**About this exercise:** On the basis of the records below, report how many lines contain the word "system". Nothing else should be given.

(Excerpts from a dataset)
***
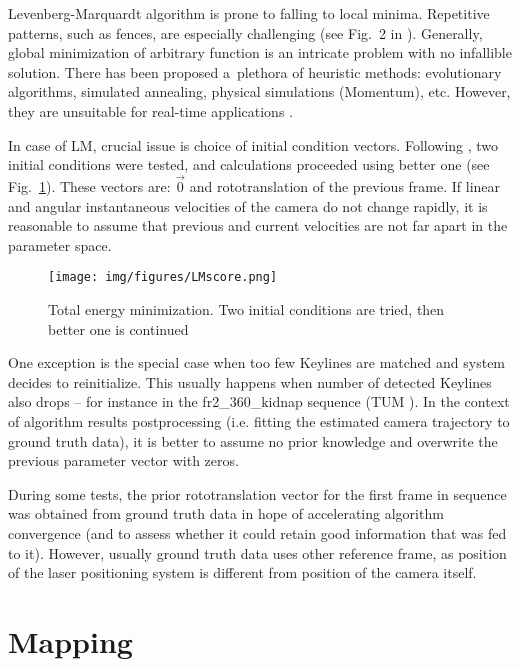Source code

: Levenberg-Marquardt algorithm is prone to falling to local minima. Repetitive patterns, such as fences, are especially challenging (see Fig.~2 in \cite{parra2008robust}). Generally, global minimization of arbitrary function is an intricate problem with no infallible solution. There has been proposed a~plethora of heuristic methods: evolutionary algorithms, simulated annealing, physical simulations (Momentum), etc. However, they are unsuitable for real-time applications \cite{szeliski}.

In case of LM, crucial issue is choice of initial condition vectors. Following \cite{jose2015realtime}, two initial conditions were tested, and calculations proceeded using better one (see Fig.~\ref{fig:minim_score}). These vectors are: $\vec{0}$ and rototranslation of the previous frame. If linear and angular instantaneous velocities of the camera do not change rapidly, it is reasonable to assume that previous and current velocities are not far apart in the parameter space.

\begin{figure}[ht]
	\centering\texttt{[image: img/figures/LMscore.png]}
	\caption{ Total energy minimization. Two initial conditions are tried, then better one is continued }
	\label{fig:minim_score}
\end{figure}

One exception is the special case when too few Keylines are matched and system decides to reinitialize. This usually happens when number of detected Keylines also drops -- for instance in the fr2\_360\_kidnap sequence (TUM \cite{tum}). In the context of algorithm results postprocessing (i.e. fitting the estimated camera trajectory to ground truth data), it is better to assume no prior knowledge and overwrite the previous parameter vector with zeros.

During some tests, the prior rototranslation vector for the first frame in sequence was obtained from ground truth data in hope of accelerating algorithm convergence (and to assess whether it could retain good information that was fed to it). However, usually ground truth data uses other reference frame, as position of the laser positioning system is different from position of the camera itself.


\section{Mapping}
***
**Task response:** 2